For this exercise, return all the data word for word, with images left out.

* * * * * * * * *

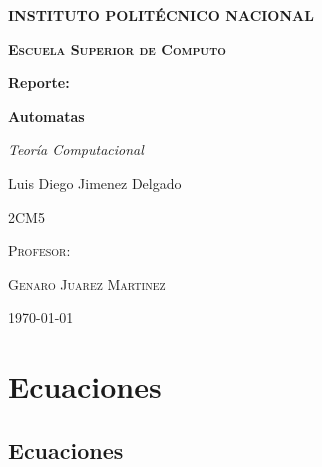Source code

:\documentclass[11pt,a4paper]{report}
\begin{document}
	\begin{titlepage}
		\centering
		{\scshape\huge\bfseries INSTITUTO POLITÉCNICO NACIONAL \par}
		\vspace{0.7cm}
		{\scshape\LARGE\bfseries Escuela Superior de Computo \par}
		\vspace{0.5cm}
		{\scshape\Large \par}
		\vspace{1.5cm}
		{\Large\bfseries Reporte: \par}
		{\huge\bfseries Automatas \par}
		\vspace{2cm}
		{\LARGE\itshape Teoría Computacional\par}
		\vspace{0.2cm}
		{\Large Luis Diego Jimenez Delgado\par}
		\vfill
			{\scshape\Large 2CM5 \par}
			\vspace{0.5cm}
			{\scshape\large Profesor: \par}
			{\scshape\Large Genaro Juarez Martinez \par}
		\vfill
		{\large \today}
	\end{titlepage}
 
	\tableofcontents{}

	\chapter{Ecuaciones}
	
		\section{Ecuaciones}
		
			
\end{document}
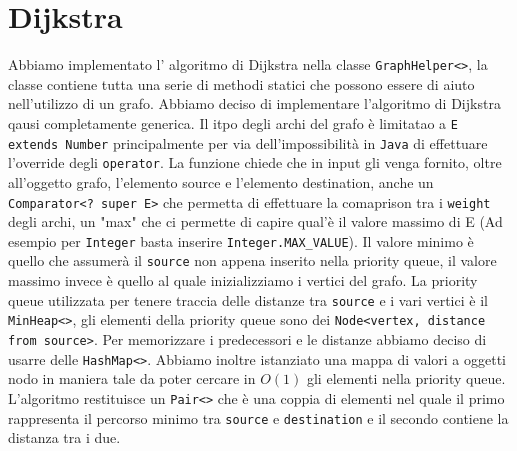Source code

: \documentclass[letterpaper]{report}
\begin{document}
\section{Dijkstra}
Abbiamo implementato l' algoritmo di Dijkstra nella classe \verb|GraphHelper<>|, 
la classe contiene tutta una serie di methodi statici che possono essere di aiuto 
nell'utilizzo di un grafo. \newline
Abbiamo deciso di implementare l'algoritmo di Dijkstra qausi completamente generica.
Il itpo degli archi del grafo è limitatao a \verb|E extends Number| principalmente 
per via dell'impossibilità in \verb|Java| di effettuare l'override degli \verb|operator|.
\newline
La funzione chiede che in input gli venga fornito, oltre all'oggetto grafo, l'elemento 
source e l'elemento destination, anche un \verb|Comparator<? super E>| che 
permetta di effettuare la comaprison tra i \verb|weight| degli archi, un "max" che ci 
permette di capire qual'è il valore massimo di E (Ad esempio per \verb|Integer| basta inserire 
\verb|Integer.MAX_VALUE|). Il valore minimo è quello che assumerà il \verb|source| 
non appena inserito nella priority queue, il valore massimo invece è quello al 
quale inizializziamo i vertici del grafo. \newline
La priority queue utilizzata per tenere traccia delle distanze tra \verb|source| e
i vari vertici è il \verb|MinHeap<>|, gli elementi della priority queue sono dei\newline 
\verb|Node<vertex, distance from source>|.
Per memorizzare i predecessori e le distanze abbiamo deciso di usarre delle 
\verb|HashMap<>|. \newline
Abbiamo inoltre istanziato una mappa di valori a oggetti nodo in maniera tale da 
poter cercare in $O(1)$ gli elementi nella priority queue. \newline
L'algoritmo restituisce un \verb|Pair<>| che è una coppia di elementi nel quale il
primo rappresenta il percorso minimo tra \verb|source| e \verb|destination| e il 
secondo contiene la distanza tra i due.
\end{document}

* * * * * * * * *

_Output of the task_.
Source code

:\documentclass[11pt,a4paper]{report}
\begin{document}
	\begin{titlepage}
		\centering
		{\scshape\huge\bfseries INSTITUTO POLITÉCNICO NACIONAL \par}
		\vspace{0.7cm}
		{\scshape\LARGE\bfseries Escuela Superior de Computo \par}
		\vspace{0.5cm}
		{\scshape\Large \par}
		\vspace{1.5cm}
		{\Large\bfseries Reporte: \par}
		{\huge\bfseries Automatas \par}
		\vspace{2cm}
		{\LARGE\itshape Teoría Computacional\par}
		\vspace{0.2cm}
		{\Large Luis Diego Jimenez Delgado\par}
		\vfill
			{\scshape\Large 2CM5 \par}
			\vspace{0.5cm}
			{\scshape\large Profesor: \par}
			{\scshape\Large Genaro Juarez Martinez \par}
		\vfill
		{\large \today}
	\end{titlepage}
 
	\tableofcontents{}

	\chapter{Ecuaciones}
	
		\section{Ecuaciones}
		
			
\end{document}
Source code

: \documentclass[letterpaper]{report}
\begin{document}
\section{Dijkstra}
Abbiamo implementato l' algoritmo di Dijkstra nella classe \verb|GraphHelper<>|, 
la classe contiene tutta una serie di methodi statici che possono essere di aiuto 
nell'utilizzo di un grafo. \newline
Abbiamo deciso di implementare l'algoritmo di Dijkstra qausi completamente generica.
Il itpo degli archi del grafo è limitatao a \verb|E extends Number| principalmente 
per via dell'impossibilità in \verb|Java| di effettuare l'override degli \verb|operator|.
\newline
La funzione chiede che in input gli venga fornito, oltre all'oggetto grafo, l'elemento 
source e l'elemento destination, anche un \verb|Comparator<? super E>| che 
permetta di effettuare la comaprison tra i \verb|weight| degli archi, un "max" che ci 
permette di capire qual'è il valore massimo di E (Ad esempio per \verb|Integer| basta inserire 
\verb|Integer.MAX_VALUE|). Il valore minimo è quello che assumerà il \verb|source| 
non appena inserito nella priority queue, il valore massimo invece è quello al 
quale inizializziamo i vertici del grafo. \newline
La priority queue utilizzata per tenere traccia delle distanze tra \verb|source| e
i vari vertici è il \verb|MinHeap<>|, gli elementi della priority queue sono dei\newline 
\verb|Node<vertex, distance from source>|.
Per memorizzare i predecessori e le distanze abbiamo deciso di usarre delle 
\verb|HashMap<>|. \newline
Abbiamo inoltre istanziato una mappa di valori a oggetti nodo in maniera tale da 
poter cercare in $O(1)$ gli elementi nella priority queue. \newline
L'algoritmo restituisce un \verb|Pair<>| che è una coppia di elementi nel quale il
primo rappresenta il percorso minimo tra \verb|source| e \verb|destination| e il 
secondo contiene la distanza tra i due.
\end{document}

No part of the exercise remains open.